[Extracted data entries]

=-=-=-=-=

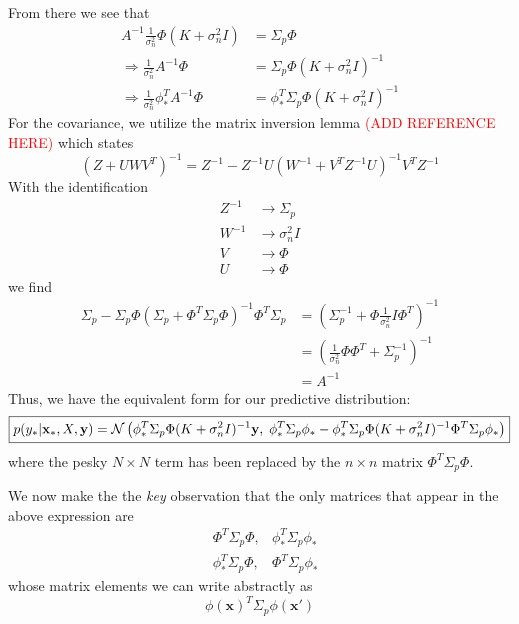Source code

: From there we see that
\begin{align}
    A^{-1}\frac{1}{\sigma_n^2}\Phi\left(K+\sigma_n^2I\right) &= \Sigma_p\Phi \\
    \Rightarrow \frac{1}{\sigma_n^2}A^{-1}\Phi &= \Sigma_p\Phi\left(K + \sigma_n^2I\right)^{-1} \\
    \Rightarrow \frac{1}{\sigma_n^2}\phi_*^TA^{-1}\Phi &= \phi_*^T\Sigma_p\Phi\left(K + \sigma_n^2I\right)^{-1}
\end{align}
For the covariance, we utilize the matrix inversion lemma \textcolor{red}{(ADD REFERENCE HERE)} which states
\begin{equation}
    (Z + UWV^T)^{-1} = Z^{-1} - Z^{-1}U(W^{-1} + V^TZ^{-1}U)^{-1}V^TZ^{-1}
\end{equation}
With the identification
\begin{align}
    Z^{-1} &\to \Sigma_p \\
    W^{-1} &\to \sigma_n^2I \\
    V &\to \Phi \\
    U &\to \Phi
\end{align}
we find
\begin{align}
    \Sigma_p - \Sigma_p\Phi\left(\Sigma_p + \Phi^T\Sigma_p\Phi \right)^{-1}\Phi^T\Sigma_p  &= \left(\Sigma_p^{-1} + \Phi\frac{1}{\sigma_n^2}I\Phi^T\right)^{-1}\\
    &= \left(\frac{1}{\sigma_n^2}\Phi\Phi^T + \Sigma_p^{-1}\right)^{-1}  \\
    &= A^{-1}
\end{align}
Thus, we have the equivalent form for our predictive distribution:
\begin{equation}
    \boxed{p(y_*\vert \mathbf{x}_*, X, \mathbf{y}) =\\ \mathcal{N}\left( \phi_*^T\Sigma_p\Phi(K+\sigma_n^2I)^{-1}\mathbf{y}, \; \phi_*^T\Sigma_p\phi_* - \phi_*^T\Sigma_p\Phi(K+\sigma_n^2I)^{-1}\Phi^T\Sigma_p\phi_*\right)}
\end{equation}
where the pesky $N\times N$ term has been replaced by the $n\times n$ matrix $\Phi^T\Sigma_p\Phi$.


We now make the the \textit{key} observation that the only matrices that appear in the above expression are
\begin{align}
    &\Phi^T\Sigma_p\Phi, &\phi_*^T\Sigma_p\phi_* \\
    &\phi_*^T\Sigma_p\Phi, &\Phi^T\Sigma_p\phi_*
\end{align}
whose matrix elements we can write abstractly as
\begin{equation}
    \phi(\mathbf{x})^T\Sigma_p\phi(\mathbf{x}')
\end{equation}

=-=-=-=-=

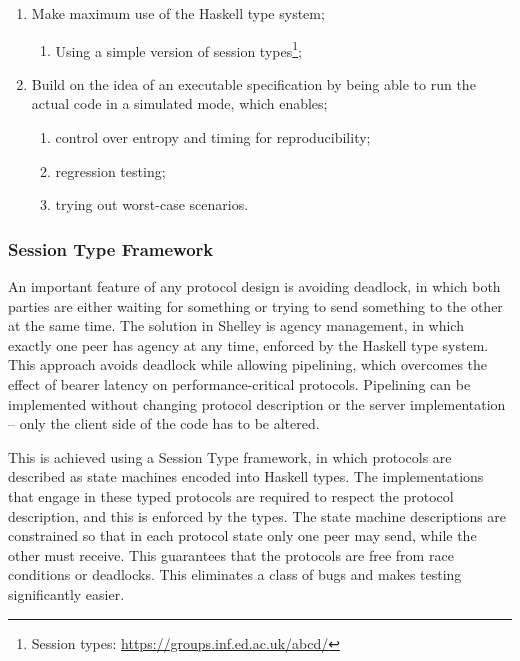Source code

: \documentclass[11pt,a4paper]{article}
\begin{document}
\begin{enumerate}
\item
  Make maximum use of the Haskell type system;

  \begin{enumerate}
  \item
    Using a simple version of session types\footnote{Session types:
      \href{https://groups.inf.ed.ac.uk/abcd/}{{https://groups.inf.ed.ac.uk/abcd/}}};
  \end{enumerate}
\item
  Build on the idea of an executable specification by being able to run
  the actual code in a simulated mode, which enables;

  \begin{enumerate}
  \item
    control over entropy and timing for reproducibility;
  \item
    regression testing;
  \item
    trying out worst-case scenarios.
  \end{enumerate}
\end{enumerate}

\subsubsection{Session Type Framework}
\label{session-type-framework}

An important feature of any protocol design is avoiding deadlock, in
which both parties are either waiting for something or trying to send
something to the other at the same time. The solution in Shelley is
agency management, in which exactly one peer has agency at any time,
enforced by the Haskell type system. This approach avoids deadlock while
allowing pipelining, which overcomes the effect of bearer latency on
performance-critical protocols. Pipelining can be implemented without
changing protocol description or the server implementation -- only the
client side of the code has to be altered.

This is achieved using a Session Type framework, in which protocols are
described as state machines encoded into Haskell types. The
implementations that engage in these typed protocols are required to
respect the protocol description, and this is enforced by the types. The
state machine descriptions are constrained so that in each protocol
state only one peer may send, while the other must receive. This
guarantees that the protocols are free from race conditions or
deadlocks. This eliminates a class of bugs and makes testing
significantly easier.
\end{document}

=-=-=-=-=

When a line in the records holds the string "Haskell", copy that line.

  Make maximum use of the Haskell type system;
enforced by the Haskell type system. This approach avoids deadlock while
described as state machines encoded into Haskell types. The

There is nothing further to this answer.